Saved entries —
____________________
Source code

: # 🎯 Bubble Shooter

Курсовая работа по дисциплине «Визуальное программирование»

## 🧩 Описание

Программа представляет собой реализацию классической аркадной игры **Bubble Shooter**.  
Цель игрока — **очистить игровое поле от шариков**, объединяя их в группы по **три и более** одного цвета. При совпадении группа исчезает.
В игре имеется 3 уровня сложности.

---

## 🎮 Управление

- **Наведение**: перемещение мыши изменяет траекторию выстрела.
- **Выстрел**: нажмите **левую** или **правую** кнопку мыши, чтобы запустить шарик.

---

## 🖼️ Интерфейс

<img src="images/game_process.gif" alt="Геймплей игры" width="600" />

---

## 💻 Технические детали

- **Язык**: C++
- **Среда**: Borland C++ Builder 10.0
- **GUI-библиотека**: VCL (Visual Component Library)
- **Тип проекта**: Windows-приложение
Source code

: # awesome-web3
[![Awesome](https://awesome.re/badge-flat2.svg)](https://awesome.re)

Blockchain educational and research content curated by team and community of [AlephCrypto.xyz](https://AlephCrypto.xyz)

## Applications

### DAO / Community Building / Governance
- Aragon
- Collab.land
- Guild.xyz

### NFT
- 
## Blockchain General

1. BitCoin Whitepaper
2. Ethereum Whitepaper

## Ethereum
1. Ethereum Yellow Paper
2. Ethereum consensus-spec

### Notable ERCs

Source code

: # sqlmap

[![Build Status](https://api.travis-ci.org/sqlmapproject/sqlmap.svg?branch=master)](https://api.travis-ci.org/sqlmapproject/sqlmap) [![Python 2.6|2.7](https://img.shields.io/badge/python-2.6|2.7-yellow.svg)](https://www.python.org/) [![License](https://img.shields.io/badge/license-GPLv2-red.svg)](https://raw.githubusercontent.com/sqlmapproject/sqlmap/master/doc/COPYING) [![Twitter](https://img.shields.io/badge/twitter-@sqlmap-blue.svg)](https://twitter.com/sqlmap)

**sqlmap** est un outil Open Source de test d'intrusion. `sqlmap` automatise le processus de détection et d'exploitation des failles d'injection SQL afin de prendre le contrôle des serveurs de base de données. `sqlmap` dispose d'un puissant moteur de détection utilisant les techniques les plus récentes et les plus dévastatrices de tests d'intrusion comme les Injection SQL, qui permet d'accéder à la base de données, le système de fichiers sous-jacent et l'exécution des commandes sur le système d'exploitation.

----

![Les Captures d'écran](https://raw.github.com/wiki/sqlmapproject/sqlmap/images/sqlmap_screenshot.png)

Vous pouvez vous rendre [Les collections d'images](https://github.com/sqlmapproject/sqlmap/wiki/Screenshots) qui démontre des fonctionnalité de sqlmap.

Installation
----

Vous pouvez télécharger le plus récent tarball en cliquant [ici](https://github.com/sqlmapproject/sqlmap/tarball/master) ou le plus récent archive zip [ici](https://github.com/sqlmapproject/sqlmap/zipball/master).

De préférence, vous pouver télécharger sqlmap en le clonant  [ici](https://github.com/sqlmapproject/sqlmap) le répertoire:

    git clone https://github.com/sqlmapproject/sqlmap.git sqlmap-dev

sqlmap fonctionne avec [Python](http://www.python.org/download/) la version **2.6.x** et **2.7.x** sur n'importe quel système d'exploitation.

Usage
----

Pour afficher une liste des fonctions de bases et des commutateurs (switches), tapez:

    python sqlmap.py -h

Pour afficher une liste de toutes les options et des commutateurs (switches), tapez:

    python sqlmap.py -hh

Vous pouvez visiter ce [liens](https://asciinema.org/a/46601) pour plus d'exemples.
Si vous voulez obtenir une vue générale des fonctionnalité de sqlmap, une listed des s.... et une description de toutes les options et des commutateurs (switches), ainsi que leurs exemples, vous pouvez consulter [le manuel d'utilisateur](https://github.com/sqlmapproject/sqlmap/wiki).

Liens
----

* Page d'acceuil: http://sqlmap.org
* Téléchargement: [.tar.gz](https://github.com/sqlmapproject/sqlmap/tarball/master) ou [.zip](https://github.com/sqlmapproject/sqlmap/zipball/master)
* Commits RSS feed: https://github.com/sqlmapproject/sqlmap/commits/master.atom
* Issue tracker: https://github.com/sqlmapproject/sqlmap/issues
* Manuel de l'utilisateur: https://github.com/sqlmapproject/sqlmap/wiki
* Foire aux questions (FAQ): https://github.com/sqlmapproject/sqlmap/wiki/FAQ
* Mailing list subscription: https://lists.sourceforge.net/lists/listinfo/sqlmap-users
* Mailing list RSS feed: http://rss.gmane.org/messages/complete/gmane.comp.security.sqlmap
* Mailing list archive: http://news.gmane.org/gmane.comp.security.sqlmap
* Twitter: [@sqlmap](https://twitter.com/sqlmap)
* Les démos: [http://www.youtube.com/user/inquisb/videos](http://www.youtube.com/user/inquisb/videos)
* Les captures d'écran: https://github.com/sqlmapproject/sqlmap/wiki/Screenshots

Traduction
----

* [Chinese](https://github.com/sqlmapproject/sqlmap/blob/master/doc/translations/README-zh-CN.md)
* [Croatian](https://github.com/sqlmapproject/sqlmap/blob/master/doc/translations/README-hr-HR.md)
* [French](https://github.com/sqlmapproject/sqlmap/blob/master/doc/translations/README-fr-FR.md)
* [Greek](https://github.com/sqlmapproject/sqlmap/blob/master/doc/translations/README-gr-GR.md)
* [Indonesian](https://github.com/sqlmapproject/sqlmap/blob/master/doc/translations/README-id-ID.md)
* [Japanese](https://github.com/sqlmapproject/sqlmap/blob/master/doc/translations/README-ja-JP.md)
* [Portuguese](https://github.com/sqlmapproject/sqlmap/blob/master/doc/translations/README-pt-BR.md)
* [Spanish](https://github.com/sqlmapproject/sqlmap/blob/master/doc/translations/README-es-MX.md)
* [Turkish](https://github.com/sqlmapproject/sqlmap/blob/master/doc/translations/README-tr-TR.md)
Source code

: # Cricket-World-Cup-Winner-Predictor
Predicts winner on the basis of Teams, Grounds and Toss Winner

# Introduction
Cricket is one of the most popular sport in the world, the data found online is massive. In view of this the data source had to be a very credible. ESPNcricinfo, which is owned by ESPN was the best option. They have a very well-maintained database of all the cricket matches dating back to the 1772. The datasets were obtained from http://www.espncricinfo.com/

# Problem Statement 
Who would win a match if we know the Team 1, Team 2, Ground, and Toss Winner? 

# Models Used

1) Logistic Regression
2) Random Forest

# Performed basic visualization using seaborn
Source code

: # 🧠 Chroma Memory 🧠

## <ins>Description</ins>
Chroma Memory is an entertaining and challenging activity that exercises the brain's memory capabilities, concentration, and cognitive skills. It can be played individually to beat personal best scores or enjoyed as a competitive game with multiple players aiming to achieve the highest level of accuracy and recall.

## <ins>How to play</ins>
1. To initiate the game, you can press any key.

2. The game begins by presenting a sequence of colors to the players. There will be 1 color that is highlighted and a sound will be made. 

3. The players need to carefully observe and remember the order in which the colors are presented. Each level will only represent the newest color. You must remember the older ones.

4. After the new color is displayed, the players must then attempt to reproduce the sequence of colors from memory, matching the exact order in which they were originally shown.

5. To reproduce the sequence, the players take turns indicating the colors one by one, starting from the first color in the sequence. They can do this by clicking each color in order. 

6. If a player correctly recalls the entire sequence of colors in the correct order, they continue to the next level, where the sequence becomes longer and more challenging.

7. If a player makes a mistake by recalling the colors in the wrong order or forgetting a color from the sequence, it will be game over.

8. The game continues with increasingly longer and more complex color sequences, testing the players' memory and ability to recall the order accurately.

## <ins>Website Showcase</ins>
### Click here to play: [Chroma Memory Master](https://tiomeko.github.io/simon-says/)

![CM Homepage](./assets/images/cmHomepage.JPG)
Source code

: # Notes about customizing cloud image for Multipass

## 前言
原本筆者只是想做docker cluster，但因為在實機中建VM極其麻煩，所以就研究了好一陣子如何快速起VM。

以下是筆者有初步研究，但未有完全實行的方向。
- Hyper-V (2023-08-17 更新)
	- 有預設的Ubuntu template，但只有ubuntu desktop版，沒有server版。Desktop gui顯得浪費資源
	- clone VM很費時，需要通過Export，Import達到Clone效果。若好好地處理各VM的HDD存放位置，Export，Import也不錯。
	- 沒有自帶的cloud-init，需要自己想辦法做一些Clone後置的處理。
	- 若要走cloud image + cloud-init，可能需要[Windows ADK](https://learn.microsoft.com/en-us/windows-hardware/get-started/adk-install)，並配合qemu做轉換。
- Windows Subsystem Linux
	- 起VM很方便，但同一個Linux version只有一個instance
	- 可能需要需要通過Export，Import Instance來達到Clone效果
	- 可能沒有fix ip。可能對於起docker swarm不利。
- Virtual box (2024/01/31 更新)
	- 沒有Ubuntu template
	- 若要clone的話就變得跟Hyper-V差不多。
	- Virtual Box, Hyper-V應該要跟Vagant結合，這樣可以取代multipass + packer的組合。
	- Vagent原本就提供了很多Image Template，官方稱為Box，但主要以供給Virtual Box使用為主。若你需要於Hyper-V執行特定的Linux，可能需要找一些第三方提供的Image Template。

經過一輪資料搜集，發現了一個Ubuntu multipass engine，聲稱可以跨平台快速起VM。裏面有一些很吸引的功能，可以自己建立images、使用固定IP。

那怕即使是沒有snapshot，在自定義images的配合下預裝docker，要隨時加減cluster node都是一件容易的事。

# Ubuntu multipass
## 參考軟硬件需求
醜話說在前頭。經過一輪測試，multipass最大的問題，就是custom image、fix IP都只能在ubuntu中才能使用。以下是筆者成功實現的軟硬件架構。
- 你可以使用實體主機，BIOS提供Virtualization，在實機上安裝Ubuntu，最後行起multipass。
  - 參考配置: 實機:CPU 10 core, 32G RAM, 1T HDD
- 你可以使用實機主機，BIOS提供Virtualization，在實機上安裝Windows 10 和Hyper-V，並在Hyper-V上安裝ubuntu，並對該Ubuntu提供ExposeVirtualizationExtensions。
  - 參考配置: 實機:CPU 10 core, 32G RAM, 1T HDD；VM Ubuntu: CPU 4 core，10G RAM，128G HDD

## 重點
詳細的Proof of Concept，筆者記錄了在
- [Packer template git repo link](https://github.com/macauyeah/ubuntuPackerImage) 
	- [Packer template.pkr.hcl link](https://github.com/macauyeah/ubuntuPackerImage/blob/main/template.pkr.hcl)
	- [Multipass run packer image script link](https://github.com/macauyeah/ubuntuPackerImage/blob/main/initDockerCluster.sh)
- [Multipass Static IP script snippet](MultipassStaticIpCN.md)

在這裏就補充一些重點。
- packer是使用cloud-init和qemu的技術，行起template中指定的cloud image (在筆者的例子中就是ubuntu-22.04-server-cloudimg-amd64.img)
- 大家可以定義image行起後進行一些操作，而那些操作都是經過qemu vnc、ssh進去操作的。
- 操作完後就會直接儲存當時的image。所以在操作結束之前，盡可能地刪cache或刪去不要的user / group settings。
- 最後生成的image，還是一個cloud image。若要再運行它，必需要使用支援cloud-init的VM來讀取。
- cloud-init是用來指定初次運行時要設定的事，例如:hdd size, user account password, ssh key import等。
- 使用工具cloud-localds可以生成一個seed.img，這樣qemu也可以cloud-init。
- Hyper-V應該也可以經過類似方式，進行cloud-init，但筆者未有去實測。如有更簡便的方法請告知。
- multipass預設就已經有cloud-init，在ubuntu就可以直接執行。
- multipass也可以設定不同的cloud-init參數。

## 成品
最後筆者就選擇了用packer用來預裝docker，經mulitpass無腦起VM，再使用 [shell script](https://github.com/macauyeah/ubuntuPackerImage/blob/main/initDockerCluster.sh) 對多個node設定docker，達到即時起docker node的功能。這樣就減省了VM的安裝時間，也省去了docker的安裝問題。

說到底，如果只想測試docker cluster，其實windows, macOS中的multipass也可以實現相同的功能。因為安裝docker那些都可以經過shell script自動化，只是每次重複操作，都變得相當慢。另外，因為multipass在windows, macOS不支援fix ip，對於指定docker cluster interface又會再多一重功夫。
____________________
Problem —
Lines above with "Whitepaper": state how many, nothing more.

Expected answer —
2